▽

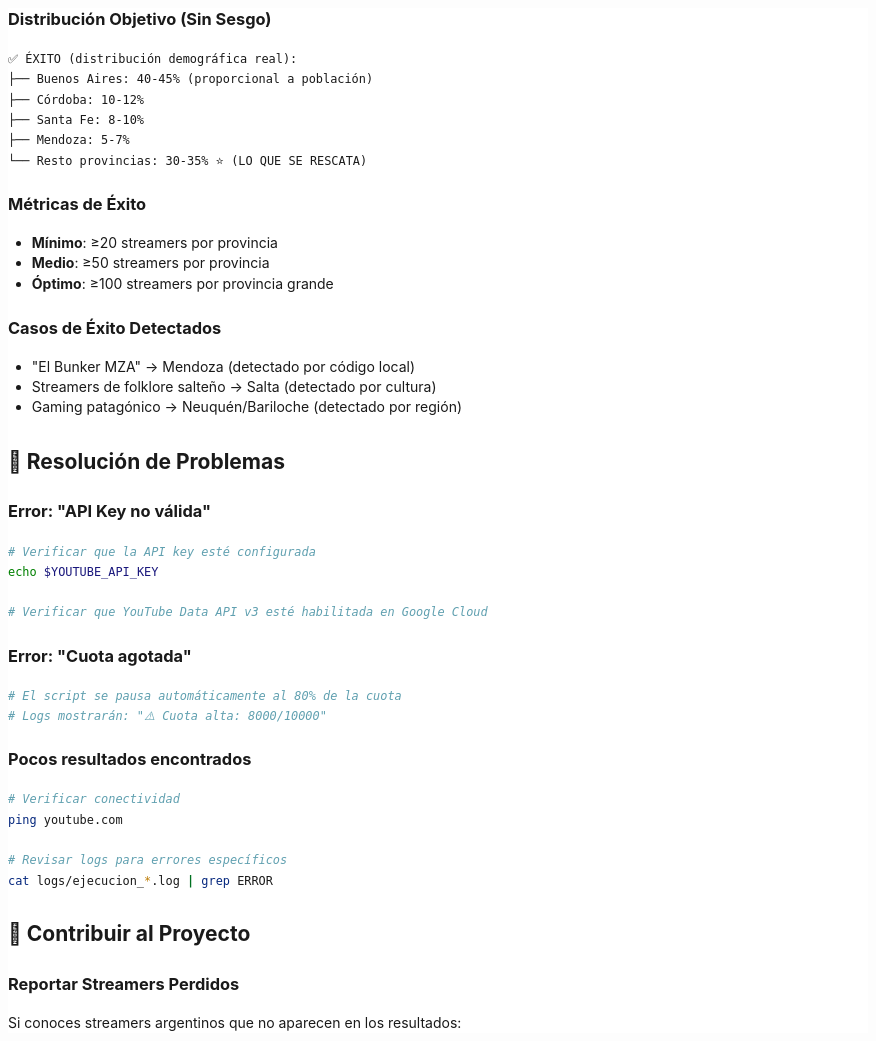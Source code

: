 ### Distribución Objetivo (Sin Sesgo)
```
✅ ÉXITO (distribución demográfica real):
├── Buenos Aires: 40-45% (proporcional a población)
├── Córdoba: 10-12%
├── Santa Fe: 8-10% 
├── Mendoza: 5-7%
└── Resto provincias: 30-35% ⭐ (LO QUE SE RESCATA)
```

### Métricas de Éxito
- **Mínimo**: ≥20 streamers por provincia
- **Medio**: ≥50 streamers por provincia  
- **Óptimo**: ≥100 streamers por provincia grande

### Casos de Éxito Detectados
- "El Bunker MZA" → Mendoza (detectado por código local)
- Streamers de folklore salteño → Salta (detectado por cultura)
- Gaming patagónico → Neuquén/Bariloche (detectado por región)

## 🔧 Resolución de Problemas

### Error: "API Key no válida"
```bash
# Verificar que la API key esté configurada
echo $YOUTUBE_API_KEY

# Verificar que YouTube Data API v3 esté habilitada en Google Cloud
```

### Error: "Cuota agotada"
```bash
# El script se pausa automáticamente al 80% de la cuota
# Logs mostrarán: "⚠️ Cuota alta: 8000/10000"
```

### Pocos resultados encontrados
```bash
# Verificar conectividad
ping youtube.com

# Revisar logs para errores específicos
cat logs/ejecucion_*.log | grep ERROR
```

## 🤝 Contribuir al Proyecto

### Reportar Streamers Perdidos
Si conoces streamers argentinos que no aparecen en los resultados:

△

### What is required
With the pictures omitted, restate every entry above word for word.

### Solution
Source code

: ### Distribución Objetivo (Sin Sesgo)
```
✅ ÉXITO (distribución demográfica real):
├── Buenos Aires: 40-45% (proporcional a población)
├── Córdoba: 10-12%
├── Santa Fe: 8-10% 
├── Mendoza: 5-7%
└── Resto provincias: 30-35% ⭐ (LO QUE SE RESCATA)
```

### Métricas de Éxito
- **Mínimo**: ≥20 streamers por provincia
- **Medio**: ≥50 streamers por provincia  
- **Óptimo**: ≥100 streamers por provincia grande

### Casos de Éxito Detectados
- "El Bunker MZA" → Mendoza (detectado por código local)
- Streamers de folklore salteño → Salta (detectado por cultura)
- Gaming patagónico → Neuquén/Bariloche (detectado por región)

## 🔧 Resolución de Problemas

### Error: "API Key no válida"
```bash
# Verificar que la API key esté configurada
echo $YOUTUBE_API_KEY

# Verificar que YouTube Data API v3 esté habilitada en Google Cloud
```

### Error: "Cuota agotada"
```bash
# El script se pausa automáticamente al 80% de la cuota
# Logs mostrarán: "⚠️ Cuota alta: 8000/10000"
```

### Pocos resultados encontrados
```bash
# Verificar conectividad
ping youtube.com

# Revisar logs para errores específicos
cat logs/ejecucion_*.log | grep ERROR
```

## 🤝 Contribuir al Proyecto

### Reportar Streamers Perdidos
Si conoces streamers argentinos que no aparecen en los resultados:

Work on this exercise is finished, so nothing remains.